Sent from my Nexus 4 using Tapatalk


----------



## Reno12469 (Sep 25, 2015)

I would honestly not touch it for fixing under the 3/36. ALWAYS BRING IT IN. Drive to the dealership and talk to someone. If service won't talk to you then talk to the salesperson who sold it to you. If nothing still works, GM has a customer service line in the manual to call. But whatever you do, don't fix it yourself.


----------



## DITurbo (Oct 1, 2015)

Well I didn't think that would void the warranty. I figured paying for a scan gets me no closer to having it fixed. The comment was not very nice and I don't appreciate being talk to in the third person.


----------



## peobey (Aug 9, 2015)

Sorry, I didn't mean to offend you. The thing is you had a problem, asked for leads, and then you seem like you still want to do it your way. Many experienced people here told you to go the dealership. There's a reason for this. If your car is still covered under the emissions warranty, it will be covered. Call CS and have it towed to your dealer. Even that should be covered.
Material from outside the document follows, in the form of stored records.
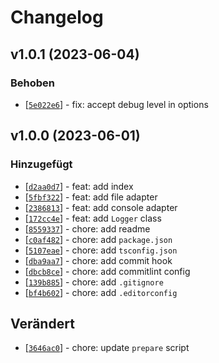 # Changelog

<!--
    ## v<Version> (<Datum>)
    ### Hinzugefügt
    ### Verändert
    ### Behoben
    ### Entfernt
-->

## v1.0.1 (2023-06-04)
### Behoben
- [[`5e022e6`](https://github.com/uelgum/logger/commit/5e022e6)] - fix: accept debug level in options

## v1.0.0 (2023-06-01)
### Hinzugefügt
- [[`d2aa0d7`](https://github.com/uelgum/logger/commit/d2aa0d7)] - feat: add index
- [[`5fbf322`](https://github.com/uelgum/logger/commit/5fbf322)] - feat: add file adapter
- [[`2386813`](https://github.com/uelgum/logger/commit/2386813)] - feat: add console adapter
- [[`172cc4e`](https://github.com/uelgum/logger/commit/172cc4e)] - feat: add `Logger` class
- [[`8559337`](https://github.com/uelgum/logger/commit/8559337)] - chore: add readme
- [[`c0af482`](https://github.com/uelgum/logger/commit/c0af482)] - chore: add `package.json`
- [[`5107eae`](https://github.com/uelgum/logger/commit/5107eae)] - chore: add `tsconfig.json`
- [[`dba9aa7`](https://github.com/uelgum/logger/commit/dba9aa7)] - chore: add commit hook
- [[`dbcb8ce`](https://github.com/uelgum/logger/commit/dbcb8ce)] - chore: add commitlint config
- [[`139b885`](https://github.com/uelgum/logger/commit/139b885)] - chore: add `.gitignore`
- [[`bf4b602`](https://github.com/uelgum/logger/commit/bf4b602)] - chore: add `.editorconfig`

## Verändert
- [[`3646ac0`](https://github.com/uelgum/logger/commit/3646ac0)] - chore: update `prepare` script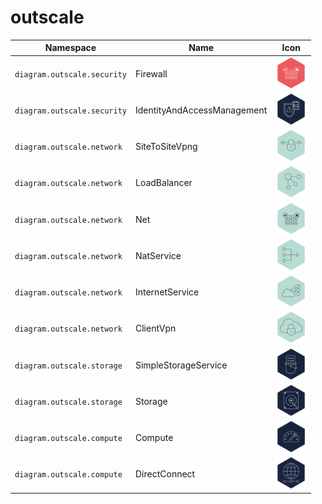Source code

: # outscale

Namespace | Name | Icon
--|--|--
`diagram.outscale.security`|Firewall|<img src="../resources/outscale/security/firewall.png" width="50px" />
`diagram.outscale.security`|IdentityAndAccessManagement|<img src="../resources/outscale/security/identity-and-access-management.png" width="50px" />
`diagram.outscale.network`|SiteToSiteVpng|<img src="../resources/outscale/network/site-to-site-vpng.png" width="50px" />
`diagram.outscale.network`|LoadBalancer|<img src="../resources/outscale/network/load-balancer.png" width="50px" />
`diagram.outscale.network`|Net|<img src="../resources/outscale/network/net.png" width="50px" />
`diagram.outscale.network`|NatService|<img src="../resources/outscale/network/nat-service.png" width="50px" />
`diagram.outscale.network`|InternetService|<img src="../resources/outscale/network/internet-service.png" width="50px" />
`diagram.outscale.network`|ClientVpn|<img src="../resources/outscale/network/client-vpn.png" width="50px" />
`diagram.outscale.storage`|SimpleStorageService|<img src="../resources/outscale/storage/simple-storage-service.png" width="50px" />
`diagram.outscale.storage`|Storage|<img src="../resources/outscale/storage/storage.png" width="50px" />
`diagram.outscale.compute`|Compute|<img src="../resources/outscale/compute/compute.png" width="50px" />
`diagram.outscale.compute`|DirectConnect|<img src="../resources/outscale/compute/direct-connect.png" width="50px" />
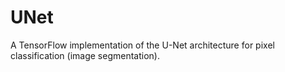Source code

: # UNet
A TensorFlow implementation of the U-Net architecture for pixel classification (image segmentation).
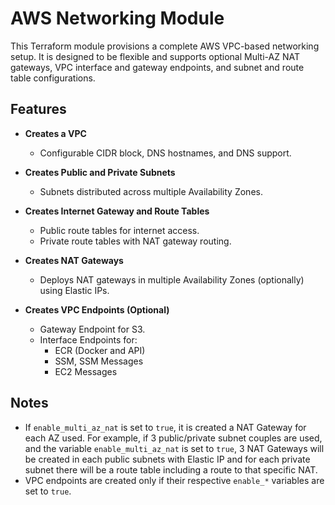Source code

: # AWS Networking Module

This Terraform module provisions a complete AWS VPC-based networking setup. It is designed to be flexible and supports optional Multi-AZ NAT gateways, VPC interface and gateway endpoints, and subnet and route table configurations.

## Features

- **Creates a VPC**
  - Configurable CIDR block, DNS hostnames, and DNS support.

- **Creates Public and Private Subnets**
  - Subnets distributed across multiple Availability Zones.

- **Creates Internet Gateway and Route Tables**
  - Public route tables for internet access.
  - Private route tables with NAT gateway routing.

- **Creates NAT Gateways**
  - Deploys NAT gateways in multiple Availability Zones (optionally) using Elastic IPs.

- **Creates VPC Endpoints (Optional)**
  - Gateway Endpoint for S3.
  - Interface Endpoints for:
    - ECR (Docker and API)
    - SSM, SSM Messages
    - EC2 Messages

## Notes

- If `enable_multi_az_nat` is set to `true`, it is created a NAT Gateway for each AZ used. For example, if 3 public/private subnet couples are used, and the variable `enable_multi_az_nat` is set to `true`, 3 NAT Gateways will be created in each public subnets with Elastic IP and for each private subnet there will be a route table including a route to that specific NAT.
- VPC endpoints are created only if their respective `enable_*` variables are set to `true`.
Sent from my Nexus 4 using Tapatalk


----------



## oilburner (Jun 13, 2013)

Robby said:


> Drive to the dealer and quit waiting for a callback……they have enouph on their plate and callbacks aren't a high priority in this crazy business.
> 
> Sorry, but thats the way it is.
> 
> Rob


agree


----------



## oilburner (Jun 13, 2013)

if your under 3 year 36 thousand you will pay nothing.


----------



## diesel (Jun 8, 2013)

Man, your dealer really sucks. I don't understand why they aren't calling you back. A warranty repair is money. Do you get the actual service department on the phone? I would say "I have a Chevy Cruze with a check engine light and would like to schedule warranty service, as I am under 3 years and 36K miles. When can I bring the car in? Oh, and I will need a loaner car too please," GM does pay for loaner cars. A good dealership will be all over that and bending over backwards to assist.


----------



## boraz (Aug 29, 2013)

diesel said:


> A warranty repair is money.


barely


----------



## Danny5 (Dec 22, 2011)

I had this issue. My entire tank was replaced.

Meh, thats all I got. Although I thought the emissions warranty was 5 years, 100k miles. Guess I need to look this up.


----------



## Chevy Customer Care (Oct 29, 2011)

DITurbo said:


> It's out of my way, I have no idea if they have a loaner because they have someone who doesn't know anything running interference and sending emails to the service department. How long does it take to call someone. Hi this is so and so I'm returning a call. Yes I have a blah blah chevy with a check engine light with so so miles. I would like to know if I get charged a scan and if you have a loaner? BLAH BLAH yes or no. When can I bring it in, or thank you I will do something else. Thank you, bye bye. I am not going to put more miles on the car and have it shut down the speed simply driving back and forth to a dealer who won't pick up a phone and call me. I need to go do some work, sorry for the rant, you are just being helpful and I appreciate it, obviously I'm losing it and it's not worth it. I'm going to look for something else. I'll tell you what, whatever the fix is for the DEF, I'll not forget to post it here in as much detail as possible because you people have been so nice.


Hi there,

We're sorry if you've been unable to find answers from your dealership. We'll gladly check into your warranties on our end and even contact your dealership in hopes of improving lines of communication. Just send us a private message with your VIN, mileage and contact information if interested. 

Thanks,

Amber N.
Chevrolet Customer Care


----------



## DITurbo (Oct 1, 2015)

Well I said I would post what the fix was, so here I am back. The DEF Heater was bad, the reservoir has been replaced with a new one which contains the tank heater and DEF level sensor. I could go into detail but I felt rather judged by individuals here and just don't feel comfortable. Good luck.


----------



## diesel (Jun 8, 2013)

DITurbo said:


> Well I said I would post what the fix was, so here I am back. The DEF Heater was bad, the reservoir has been replaced with a new one which contains the tank heater and DEF level sensor. I could go into detail but I felt rather judged by individuals here and just don't feel comfortable. Good luck.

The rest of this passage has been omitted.